Fixing AWS CloudWatch Alarms That Fire Late or Not at All

Your service goes down at 2:14 AM. Your CloudWatch alarm triggers at 2:41 AM — or never. By the time your on-call engineer is paged, users have already filed support tickets and your error budget is gone. You set up the alarm weeks ago and assumed it worked. It didn't.

Late-firing and silent CloudWatch alarms are one of the most common and quietly damaging infrastructure problems on AWS. The fix is rarely a single setting; it's usually a combination of misconfigured evaluation windows, poor missing-data handling, and alarm topology that doesn't match how your metrics actually behave.

Why CloudWatch alarms delay or stay silent even when a breach is real
How evaluation periods and datapoints-to-alarm interact and where they bite you
How to handle missing data correctly so gaps don't mask outages
Common metric math pitfalls that produce misleading alarm states
How composite alarms reduce noise without hiding critical failures

How CloudWatch Alarm Evaluation Actually Works

Before you can fix a misfiring alarm, you need a clear mental model of how CloudWatch evaluates one. Every alarm is defined by three numbers: the period (how many seconds of data each data point represents), the evaluation period (how many consecutive data points CloudWatch examines), and datapoints-to-alarm (how many of those examined points must breach the threshold to flip the alarm into ALARM state).

A common setup is a 5-minute period with 3 evaluation periods and a datapoints-to-alarm of 3. That means CloudWatch waits for three consecutive 5-minute buckets to all breach the threshold — a full 15 minutes — before it fires. If your spike lasts 12 minutes, the alarm never triggers. This is the single most frequent reason alarms are late or silent.

CloudWatch evaluates alarms approximately once per period. The evaluation is not instantaneous; there is typically a 1–2 minute delay before metric data published by a service is available for alarm evaluation. Factor this in when you're calculating your worst-case detection time.

Choosing the Right Period and Datapoints-to-Alarm

The instinct to use a high datapoints-to-alarm value is understandable — you want to avoid false positives. But it comes at the cost of detection speed. The right balance depends on what you're measuring.

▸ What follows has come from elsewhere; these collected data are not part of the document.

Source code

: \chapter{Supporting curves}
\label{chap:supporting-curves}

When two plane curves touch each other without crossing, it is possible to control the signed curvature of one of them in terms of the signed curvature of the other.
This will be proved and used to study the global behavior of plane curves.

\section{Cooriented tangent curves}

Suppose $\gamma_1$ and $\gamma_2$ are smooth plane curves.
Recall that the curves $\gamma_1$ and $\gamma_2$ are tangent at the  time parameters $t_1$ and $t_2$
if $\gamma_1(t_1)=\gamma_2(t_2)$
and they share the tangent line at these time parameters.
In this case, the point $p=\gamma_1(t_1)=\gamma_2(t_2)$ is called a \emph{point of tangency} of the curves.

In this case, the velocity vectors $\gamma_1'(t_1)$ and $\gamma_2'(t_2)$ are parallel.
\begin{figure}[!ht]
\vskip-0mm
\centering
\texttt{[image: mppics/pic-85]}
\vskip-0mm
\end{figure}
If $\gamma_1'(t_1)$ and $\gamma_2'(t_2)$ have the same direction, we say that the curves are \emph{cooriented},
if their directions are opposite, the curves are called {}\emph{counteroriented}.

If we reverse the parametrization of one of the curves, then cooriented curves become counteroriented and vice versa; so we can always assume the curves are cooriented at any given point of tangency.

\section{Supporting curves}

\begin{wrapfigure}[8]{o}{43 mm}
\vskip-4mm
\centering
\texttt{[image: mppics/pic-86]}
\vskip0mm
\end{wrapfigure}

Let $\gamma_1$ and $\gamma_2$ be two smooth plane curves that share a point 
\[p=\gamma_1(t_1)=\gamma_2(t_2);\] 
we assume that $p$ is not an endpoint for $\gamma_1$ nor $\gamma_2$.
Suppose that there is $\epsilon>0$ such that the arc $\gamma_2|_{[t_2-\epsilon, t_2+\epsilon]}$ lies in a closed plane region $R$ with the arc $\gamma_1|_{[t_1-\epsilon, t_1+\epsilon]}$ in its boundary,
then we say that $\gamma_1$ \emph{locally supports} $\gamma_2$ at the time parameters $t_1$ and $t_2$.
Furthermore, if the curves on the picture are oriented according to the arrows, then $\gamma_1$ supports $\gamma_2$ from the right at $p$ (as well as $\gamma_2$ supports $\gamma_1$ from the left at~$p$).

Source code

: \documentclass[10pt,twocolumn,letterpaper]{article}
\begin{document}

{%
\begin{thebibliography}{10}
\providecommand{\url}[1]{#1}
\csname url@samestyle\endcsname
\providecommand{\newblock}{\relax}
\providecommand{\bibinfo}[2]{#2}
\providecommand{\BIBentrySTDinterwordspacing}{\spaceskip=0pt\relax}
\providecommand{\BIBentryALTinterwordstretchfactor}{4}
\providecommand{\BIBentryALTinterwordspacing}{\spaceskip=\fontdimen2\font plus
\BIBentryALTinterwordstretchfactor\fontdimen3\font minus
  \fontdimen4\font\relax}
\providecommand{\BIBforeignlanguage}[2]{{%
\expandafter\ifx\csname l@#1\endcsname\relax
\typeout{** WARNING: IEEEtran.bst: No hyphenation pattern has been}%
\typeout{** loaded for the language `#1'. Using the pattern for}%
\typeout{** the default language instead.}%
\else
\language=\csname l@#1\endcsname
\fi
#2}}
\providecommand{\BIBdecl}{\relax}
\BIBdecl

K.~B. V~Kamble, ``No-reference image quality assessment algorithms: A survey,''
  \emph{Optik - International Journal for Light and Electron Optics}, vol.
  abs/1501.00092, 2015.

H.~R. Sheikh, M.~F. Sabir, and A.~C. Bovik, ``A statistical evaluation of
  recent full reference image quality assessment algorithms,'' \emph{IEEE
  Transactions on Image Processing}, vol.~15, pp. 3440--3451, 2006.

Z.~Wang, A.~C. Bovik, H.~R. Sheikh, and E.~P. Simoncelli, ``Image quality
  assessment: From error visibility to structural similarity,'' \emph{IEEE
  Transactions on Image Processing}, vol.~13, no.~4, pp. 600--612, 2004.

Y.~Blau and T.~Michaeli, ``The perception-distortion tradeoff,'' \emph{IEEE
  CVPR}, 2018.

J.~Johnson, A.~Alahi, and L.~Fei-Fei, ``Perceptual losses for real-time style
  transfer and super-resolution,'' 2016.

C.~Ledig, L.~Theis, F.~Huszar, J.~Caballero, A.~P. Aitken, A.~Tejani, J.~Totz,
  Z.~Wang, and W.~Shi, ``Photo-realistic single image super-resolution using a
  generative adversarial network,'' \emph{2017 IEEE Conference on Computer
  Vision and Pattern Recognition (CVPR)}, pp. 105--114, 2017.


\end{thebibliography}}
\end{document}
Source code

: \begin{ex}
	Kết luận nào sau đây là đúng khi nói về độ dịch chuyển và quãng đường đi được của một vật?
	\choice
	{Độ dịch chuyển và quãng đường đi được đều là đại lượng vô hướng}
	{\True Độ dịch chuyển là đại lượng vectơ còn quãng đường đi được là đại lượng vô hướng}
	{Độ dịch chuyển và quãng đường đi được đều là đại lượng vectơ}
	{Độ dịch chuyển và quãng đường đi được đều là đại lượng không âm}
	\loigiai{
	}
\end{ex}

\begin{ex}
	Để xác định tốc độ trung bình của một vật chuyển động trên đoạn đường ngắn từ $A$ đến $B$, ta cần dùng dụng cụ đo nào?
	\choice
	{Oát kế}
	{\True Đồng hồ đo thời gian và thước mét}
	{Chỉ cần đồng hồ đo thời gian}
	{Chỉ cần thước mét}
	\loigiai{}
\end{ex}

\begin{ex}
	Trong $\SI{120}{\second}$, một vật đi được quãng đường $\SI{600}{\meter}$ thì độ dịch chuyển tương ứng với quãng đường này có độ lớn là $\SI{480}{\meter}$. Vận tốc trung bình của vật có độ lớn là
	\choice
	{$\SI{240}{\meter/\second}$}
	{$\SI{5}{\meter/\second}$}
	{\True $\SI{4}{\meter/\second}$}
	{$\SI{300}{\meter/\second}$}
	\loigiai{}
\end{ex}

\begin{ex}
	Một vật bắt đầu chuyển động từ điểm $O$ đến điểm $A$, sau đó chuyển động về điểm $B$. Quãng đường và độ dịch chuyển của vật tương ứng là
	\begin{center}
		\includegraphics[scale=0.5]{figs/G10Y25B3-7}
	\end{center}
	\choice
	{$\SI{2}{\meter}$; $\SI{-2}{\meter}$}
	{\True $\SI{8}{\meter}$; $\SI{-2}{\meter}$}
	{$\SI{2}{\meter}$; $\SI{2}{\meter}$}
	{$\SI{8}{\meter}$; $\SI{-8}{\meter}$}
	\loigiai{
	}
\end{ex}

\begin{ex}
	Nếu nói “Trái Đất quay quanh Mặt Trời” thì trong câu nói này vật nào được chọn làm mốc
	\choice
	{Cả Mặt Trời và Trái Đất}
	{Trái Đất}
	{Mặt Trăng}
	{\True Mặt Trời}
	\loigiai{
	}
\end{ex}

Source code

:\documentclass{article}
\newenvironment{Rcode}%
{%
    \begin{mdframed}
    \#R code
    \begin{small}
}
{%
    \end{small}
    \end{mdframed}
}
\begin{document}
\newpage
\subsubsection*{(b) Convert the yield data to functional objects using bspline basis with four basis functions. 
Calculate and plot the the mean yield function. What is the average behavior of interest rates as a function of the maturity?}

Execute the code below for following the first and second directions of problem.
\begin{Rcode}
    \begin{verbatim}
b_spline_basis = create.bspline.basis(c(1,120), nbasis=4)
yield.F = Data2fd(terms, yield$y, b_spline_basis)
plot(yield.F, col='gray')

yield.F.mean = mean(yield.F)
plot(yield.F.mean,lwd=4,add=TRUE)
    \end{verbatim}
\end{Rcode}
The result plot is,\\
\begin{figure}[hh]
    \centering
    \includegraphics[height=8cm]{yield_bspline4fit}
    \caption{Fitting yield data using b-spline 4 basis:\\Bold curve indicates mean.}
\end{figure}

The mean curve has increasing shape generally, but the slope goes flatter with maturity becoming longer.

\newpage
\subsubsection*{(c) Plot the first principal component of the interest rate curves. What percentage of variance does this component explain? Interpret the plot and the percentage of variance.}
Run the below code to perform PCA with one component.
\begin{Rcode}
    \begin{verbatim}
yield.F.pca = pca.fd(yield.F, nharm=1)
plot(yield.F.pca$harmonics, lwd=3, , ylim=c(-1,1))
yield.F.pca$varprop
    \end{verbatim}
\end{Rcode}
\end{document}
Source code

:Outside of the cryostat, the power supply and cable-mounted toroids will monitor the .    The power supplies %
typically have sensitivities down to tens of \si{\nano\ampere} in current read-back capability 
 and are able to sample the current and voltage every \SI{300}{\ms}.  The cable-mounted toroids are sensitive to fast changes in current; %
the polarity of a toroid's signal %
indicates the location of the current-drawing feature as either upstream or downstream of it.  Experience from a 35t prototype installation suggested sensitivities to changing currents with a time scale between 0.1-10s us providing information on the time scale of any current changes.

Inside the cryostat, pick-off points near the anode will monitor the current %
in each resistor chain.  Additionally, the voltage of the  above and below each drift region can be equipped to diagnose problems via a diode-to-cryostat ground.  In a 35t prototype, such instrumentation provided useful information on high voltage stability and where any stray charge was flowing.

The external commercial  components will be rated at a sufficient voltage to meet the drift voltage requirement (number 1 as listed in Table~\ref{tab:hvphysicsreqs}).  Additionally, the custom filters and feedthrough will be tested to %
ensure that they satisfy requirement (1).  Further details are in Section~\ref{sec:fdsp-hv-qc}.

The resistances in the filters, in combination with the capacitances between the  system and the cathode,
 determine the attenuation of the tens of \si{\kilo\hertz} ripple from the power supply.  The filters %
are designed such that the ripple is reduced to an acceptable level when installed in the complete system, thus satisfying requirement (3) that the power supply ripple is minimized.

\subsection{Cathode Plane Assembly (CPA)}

For error rate spikes that indicate an outage, a 1-of-1 or 2-of-3 configuration on a 1-minute period is usually appropriate. For alarms on noisy metrics like CPU utilization where brief spikes are normal, 3-of-5 on a 5-minute period gives you noise filtering without hiding a sustained problem.

The general formula for worst-case detection time is:

worst_case_detection_seconds = period_seconds * evaluation_periods

If you need to catch an outage within 5 minutes, your period multiplied by evaluation periods cannot exceed 300 seconds. A 60-second period with 3 evaluation periods gives you a 3-minute worst case, which is usually acceptable.

Missing Data: The Silent Killer

Missing data is where alarms get quietly broken in ways that are hard to notice until something goes wrong. When a Lambda function has no invocations, CloudWatch publishes no data points for its error metrics. When an EC2 instance is stopped, its memory metric disappears entirely. What happens to an alarm when its metric goes silent?

The answer depends on the treat_missing_data setting, and the default is missing, which means CloudWatch keeps the alarm in its current state. If the alarm was OK before the data stopped, it stays OK — even if the reason data stopped is that your service crashed.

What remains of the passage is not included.